Perhaps the solution, then, is to ignore cost considerations entirely, and just fill one's plate with whatever takes one's fancy?
Not quite. The Green Door has been in business for many years, and its owners are pretty savvy. They didn't have to read Nudge to work out that people fill their plates with the first items they come to in the buffet line-up. The avocado salad is generally positioned towards the back of the buffet. The less expensive potato-kale bake and broccoli-tofu stir-fry are prominently featured. Actually, I may be doing the restauranteurs a disservice here - I've been told that the positioning of the items simply reflects their popularity. But whatever the reasoning behind the buffet set-up, the point is still valid: it's hard to select "whatever takes one's fancy" when the choice architecture in place nudges one towards making particular decisions.
Undergraduate education in Canada uses roughly the same pricing strategy as the Green Door restaurant. The price students pay per course is more or less the same, regardless of the actual costs of delivering the course, or the value - either the entertainment value or the "human capital formation" value - of the course in question.

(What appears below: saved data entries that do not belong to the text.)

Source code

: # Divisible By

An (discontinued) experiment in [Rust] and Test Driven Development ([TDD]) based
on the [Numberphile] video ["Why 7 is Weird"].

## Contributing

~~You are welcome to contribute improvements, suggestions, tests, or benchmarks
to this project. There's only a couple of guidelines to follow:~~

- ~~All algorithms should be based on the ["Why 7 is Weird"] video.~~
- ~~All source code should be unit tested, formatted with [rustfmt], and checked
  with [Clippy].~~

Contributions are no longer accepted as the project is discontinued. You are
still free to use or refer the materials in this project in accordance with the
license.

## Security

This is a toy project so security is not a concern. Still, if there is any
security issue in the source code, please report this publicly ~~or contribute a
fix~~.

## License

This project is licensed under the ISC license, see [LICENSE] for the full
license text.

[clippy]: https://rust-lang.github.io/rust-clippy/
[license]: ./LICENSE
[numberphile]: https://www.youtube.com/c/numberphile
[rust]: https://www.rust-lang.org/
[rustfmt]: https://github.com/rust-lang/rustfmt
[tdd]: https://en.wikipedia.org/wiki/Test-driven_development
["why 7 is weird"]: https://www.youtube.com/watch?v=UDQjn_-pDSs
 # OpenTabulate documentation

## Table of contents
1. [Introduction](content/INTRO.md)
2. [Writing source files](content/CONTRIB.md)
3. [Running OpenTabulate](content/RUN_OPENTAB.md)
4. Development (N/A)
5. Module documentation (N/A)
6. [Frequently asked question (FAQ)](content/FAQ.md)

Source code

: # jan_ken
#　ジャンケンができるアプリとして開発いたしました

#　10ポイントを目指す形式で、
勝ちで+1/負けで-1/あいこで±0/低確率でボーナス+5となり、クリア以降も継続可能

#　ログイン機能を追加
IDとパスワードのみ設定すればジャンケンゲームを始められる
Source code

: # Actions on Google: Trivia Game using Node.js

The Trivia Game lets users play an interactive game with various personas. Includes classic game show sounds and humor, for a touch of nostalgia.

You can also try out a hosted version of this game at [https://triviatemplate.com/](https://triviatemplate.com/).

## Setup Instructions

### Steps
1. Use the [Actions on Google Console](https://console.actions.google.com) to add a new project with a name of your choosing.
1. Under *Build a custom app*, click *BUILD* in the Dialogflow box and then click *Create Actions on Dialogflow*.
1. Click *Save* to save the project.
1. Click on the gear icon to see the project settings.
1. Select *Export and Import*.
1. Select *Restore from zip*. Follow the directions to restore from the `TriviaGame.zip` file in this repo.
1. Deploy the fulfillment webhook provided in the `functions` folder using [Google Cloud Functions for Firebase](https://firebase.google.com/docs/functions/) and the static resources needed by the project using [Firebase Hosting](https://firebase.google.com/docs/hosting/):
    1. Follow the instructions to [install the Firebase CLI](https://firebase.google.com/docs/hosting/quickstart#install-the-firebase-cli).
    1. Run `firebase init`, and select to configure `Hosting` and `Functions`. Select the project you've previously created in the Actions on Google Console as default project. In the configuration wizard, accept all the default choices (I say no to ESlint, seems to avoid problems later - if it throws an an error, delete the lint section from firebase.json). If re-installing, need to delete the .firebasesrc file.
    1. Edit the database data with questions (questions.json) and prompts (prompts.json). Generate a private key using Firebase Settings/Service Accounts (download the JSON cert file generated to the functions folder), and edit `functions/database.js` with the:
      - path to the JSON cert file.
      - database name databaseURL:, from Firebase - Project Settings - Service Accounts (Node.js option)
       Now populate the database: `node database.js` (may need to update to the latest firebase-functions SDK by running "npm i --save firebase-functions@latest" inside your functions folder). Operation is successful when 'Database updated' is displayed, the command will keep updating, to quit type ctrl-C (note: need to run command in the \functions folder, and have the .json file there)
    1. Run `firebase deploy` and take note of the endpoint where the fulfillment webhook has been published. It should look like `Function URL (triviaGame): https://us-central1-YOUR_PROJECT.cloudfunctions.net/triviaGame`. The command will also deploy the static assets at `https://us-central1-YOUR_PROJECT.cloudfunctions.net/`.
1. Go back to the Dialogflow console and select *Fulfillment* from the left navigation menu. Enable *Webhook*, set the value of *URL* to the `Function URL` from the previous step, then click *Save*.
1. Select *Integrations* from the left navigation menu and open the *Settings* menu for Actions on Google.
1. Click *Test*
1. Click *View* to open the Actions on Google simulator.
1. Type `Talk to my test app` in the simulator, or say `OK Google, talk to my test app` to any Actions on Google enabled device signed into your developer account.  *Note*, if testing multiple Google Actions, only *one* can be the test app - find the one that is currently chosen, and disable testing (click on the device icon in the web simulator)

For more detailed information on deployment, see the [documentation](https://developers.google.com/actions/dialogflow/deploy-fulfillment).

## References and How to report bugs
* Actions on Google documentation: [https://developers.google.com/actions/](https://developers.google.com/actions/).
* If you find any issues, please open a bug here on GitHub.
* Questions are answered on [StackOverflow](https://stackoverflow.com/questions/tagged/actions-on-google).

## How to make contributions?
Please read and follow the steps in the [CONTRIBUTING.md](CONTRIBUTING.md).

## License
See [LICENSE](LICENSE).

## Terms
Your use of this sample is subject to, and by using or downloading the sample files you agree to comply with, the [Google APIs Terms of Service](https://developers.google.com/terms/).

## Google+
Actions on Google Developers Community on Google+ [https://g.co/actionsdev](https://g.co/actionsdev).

BA students pay the same fee for being in a class of 15 students taught by a full professor paid $150,000 per year as they do for being in a class of 300 students taught by a contract instructor paid $10,000 per course. Students pay the same fee for courses with ultra-low-cost multiple choice examinations, based on questions straight from the test bank provided to the instructor with the textbook, as they do for courses where the instructor puts in 60 or 70 hours weeks so he or she can read and comment on his or her students' essays. Students pay the same fee whether the professor is conscientious or irresponsible, and regardless of whether or not the course imparts valuable skills (though the cost per course is higher in some degrees, for example, a Bachelor of Computer Science or Bachelor of Engineering, than in other degrees, for example, a Bachelor of Arts).